Ortsvorsteher Dieter Arnold hat für den kommenden Montag, 2. Dezember, um 19.30 Uhr in der Ringinger Festhalle eine Informationsveranstaltung zu einer möglichen Nahwärmeversorgung von Ringingen anberaumt. Als Referenten hat er Jörg Dürr-Pucher von der Clean Energy GmbH gewonnen. Dürr-Pucher will Perspektiven aufzeigen, wie von den beiden bestehenden Ringinger Biogasanlagen aus ein Nahwärmenetz aufgebaut werden könnte. Und er möchte aufzeigen welche Lösungsmöglichkeiten die so genannten Bioenergiedörfer bieten, wie sie in den vergangenen Jahren in vielen Kommunen in Baden-Württemberg entstanden sind, in der näheren Umgebung zum Beispiel in Grosselfingen und in Bittelbronn.

An diesem Abend soll dargelegt werden, welche Vorteile ein solches Nahwärmenetz für die Bürgerinnen und Bürger von Ringingen hat, und es soll diskutiert werden, ob der Bau und Betrieb eines Nahwärmenetzes in Ringingen möglich ist.

Der Referent will Varianten von Betreibermodellen vorstellen und näher auf die Gründung einer Energie-Genossenschaft eingehen.

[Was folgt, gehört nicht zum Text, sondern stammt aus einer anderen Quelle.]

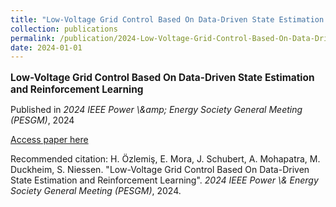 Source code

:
 ```yaml
---
title: "Low-Voltage Grid Control Based On Data-Driven State Estimation and Reinforcement Learning"
collection: publications
permalink: /publication/2024-Low-Voltage-Grid-Control-Based-On-Data-Driven-Stat
date: 2024-01-01
---
```

<p style="font-size: 1.1em; margin-bottom: 0.5em;"><b>Low-Voltage Grid Control Based On Data-Driven State Estimation and Reinforcement Learning</b></p>
<p style="margin-bottom: 0.5em;">Published in <em>2024 IEEE Power \&amp;amp; Energy Society General Meeting (PESGM)</em>, 2024</p>
<p style="margin-bottom: 0.5em;"><a href="https://doi.org/10.1109/PESGM51994.2024.10689213" target="_blank">Access paper here</a></p>
<p>Recommended citation: H. Özlemiş, E. Mora, J. Schubert, A. Mohapatra, M. Duckheim, S. Niessen. "Low-Voltage Grid Control Based On Data-Driven State Estimation and Reinforcement Learning". <em>2024 IEEE Power \&amp; Energy Society General Meeting (PESGM)</em>, 2024.</p>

Das Programm des Abends sieht vor, dass Ortsvorsteher Dieter Arnold die Begrüßung übernimmt, bevor die Ringinger Betreiber Michael Dieter und Karl-Josef Dorn über Biogasanlagen als Wärme(ab)lieferanten sprechen. Über die Themen "Bioenergiedörfer als Lösungsalternative im ländlichen Raum", Bioenergie für Ringingen und "Die Energie-Genossenschaft als Erfolgsmodell für Bürgerbeteilung" spricht dann Jörg Dürr-Pucher von der Clean Energy GmbH.

Es folgt eine Diskussion mit den Bürgern mit der Möglichkeit, Fragen zu stellen. Ausdrücklich betont Dieter Arnold, dass es sich um eine "unverbindliche Informationsveranstaltung" handle.